The Economist has a good overview of what the Just War tradition has to say on the subject, and how it applies to Israel today. They finish:
In the end, some philosophers think, debate about the ethics of war will have to reintegrate two ancient questions— about the right to go to war, and the methods that may be used— which have become artificially separated in modern times. To put it more simply, nobody will be impressed with a line that goes: “We didn't start this war, so our cause is just—but now that it's begun, we'll fight as dirty as we like.” Augustine saw the questions of jus ad bellum and jus in bello as intertwined—and so, probably, should modern man.The Just War reading of proportionality, which began with Augustine, does have a jus in bello aspect which is not mentioned in the article. It is based on the idea of nationalism, which was once an ideal for whom men held great hopes. Like some advocates of democracy promotion today, advocates of nationalism believed that it could bring an end to war -- or at least lessen it notably.

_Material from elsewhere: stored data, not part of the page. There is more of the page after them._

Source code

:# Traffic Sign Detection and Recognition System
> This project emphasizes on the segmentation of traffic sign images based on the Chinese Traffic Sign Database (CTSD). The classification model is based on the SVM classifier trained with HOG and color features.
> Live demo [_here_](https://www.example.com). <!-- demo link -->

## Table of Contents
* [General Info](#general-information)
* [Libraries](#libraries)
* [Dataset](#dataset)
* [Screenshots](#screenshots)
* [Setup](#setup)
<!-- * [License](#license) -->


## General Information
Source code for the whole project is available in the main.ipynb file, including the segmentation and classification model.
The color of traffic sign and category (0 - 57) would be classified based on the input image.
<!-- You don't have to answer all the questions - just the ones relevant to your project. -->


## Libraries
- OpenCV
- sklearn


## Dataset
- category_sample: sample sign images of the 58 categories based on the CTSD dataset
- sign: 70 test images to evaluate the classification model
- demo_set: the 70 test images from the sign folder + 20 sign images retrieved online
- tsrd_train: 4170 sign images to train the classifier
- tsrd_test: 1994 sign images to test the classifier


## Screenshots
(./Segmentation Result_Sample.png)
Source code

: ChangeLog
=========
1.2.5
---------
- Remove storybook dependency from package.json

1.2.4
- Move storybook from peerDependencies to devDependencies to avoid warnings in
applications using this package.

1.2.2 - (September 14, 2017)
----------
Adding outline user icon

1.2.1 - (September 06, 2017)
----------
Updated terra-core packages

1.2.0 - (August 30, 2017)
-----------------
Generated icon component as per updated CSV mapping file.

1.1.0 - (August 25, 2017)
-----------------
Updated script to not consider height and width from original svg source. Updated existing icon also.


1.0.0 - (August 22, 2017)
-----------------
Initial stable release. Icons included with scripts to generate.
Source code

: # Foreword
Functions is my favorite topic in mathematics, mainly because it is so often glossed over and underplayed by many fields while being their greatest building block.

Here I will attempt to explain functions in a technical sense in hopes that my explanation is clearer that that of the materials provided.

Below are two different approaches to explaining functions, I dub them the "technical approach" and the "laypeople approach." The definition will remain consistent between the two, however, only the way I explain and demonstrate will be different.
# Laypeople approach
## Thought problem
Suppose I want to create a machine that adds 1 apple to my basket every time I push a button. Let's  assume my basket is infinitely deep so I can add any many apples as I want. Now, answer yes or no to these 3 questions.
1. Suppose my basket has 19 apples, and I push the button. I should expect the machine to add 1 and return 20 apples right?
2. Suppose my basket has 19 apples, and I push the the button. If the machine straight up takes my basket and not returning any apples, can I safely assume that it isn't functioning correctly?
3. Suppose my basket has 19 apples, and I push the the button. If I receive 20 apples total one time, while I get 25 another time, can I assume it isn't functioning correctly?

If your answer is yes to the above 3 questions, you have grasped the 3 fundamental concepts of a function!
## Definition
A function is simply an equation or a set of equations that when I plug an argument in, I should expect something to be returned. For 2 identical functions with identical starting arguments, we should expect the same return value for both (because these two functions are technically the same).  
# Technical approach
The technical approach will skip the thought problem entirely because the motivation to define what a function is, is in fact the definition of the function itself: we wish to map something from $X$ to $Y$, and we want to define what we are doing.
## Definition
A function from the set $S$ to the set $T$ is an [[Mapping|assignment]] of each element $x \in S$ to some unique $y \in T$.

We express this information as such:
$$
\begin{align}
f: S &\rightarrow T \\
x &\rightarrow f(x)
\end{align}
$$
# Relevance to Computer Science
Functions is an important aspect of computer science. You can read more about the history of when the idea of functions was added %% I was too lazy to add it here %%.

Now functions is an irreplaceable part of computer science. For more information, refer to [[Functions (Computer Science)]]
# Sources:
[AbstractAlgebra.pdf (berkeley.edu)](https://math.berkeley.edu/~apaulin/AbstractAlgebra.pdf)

The idea was that every group of people had a unique take on life, and needed its own space so that it could have laws that accorded with that take. Scots needed to be Scots, not ruled by English laws; the same for the Irish. The same for the Slavs. The same, some argued, for the Jews.
When such nations came to exist, they were seen as having a real sovereignity: this is, indeed, why we today view the nation-state as the righteous seat of sovereignty. These nations were viewed as arising from natural law, and a hedge against the horrors of war. Should such a state fall and come to be dominated by others, advocates of nationalism believed, war could be the only result: a righteous war for independence.
Insofar as Israel today can demonstrate that it is facing the destruction of its state, it can therefore justify almost any conduct as "proportionate." It's not just a question of whether you get to go to war; it's a question of what you can do in war. If you're fighting to preserve a nation, you can do most anything -- because the international system views the survival of your nation-state as almost the highest good of the system, the best way of ensuring peace.
What we're seeing in Israel today is just what we've seen ever since these ideas were instituted. Nationalism proves to be a better engine for war than for peace. If every group with a definable ethnic or cultural identity deserves its own nation, what if two of them claim the same piece of land (as in Northern Ireland, where Protestant majorities exist with Irish Catholic minorities who consider the others not Irish but "New English")?
What if there's a disagreement about whether a given group is properly independent, or should properly be subject to a central authority? Consider the case of Taiwan -- definitely ethnic Han Chinese, but wishing to be independent of the People's Republic, which in turn claims to be the rightful government of all Chinese eveywhere.
What if existing borders of states encase several ethnic groups, some of whom later decide they'd prefer their own nation? For example, consider the case of Indonesia, which won its independence from the Dutch and established its borders based on their colonial borders. Now comes the East Timorese, wanting to separate from this new nation -- and now the Papuans.
The system recognizes, in theory, all of these claims -- and justifies almost anything in the name of establishing a free, or protecting the independence of an existing, nation-state for each such group.
This is partially why we find the terrorists getting treated with kid gloves by so-called "international law" types: they are viewed, usually, as valid liberation movements or resistance to colonial oppression. As such, whatever they do is justified.
If you've been wondering what the root of this cancer is, now you know. It's the shattered bones of the last great attempt to find peace on earth.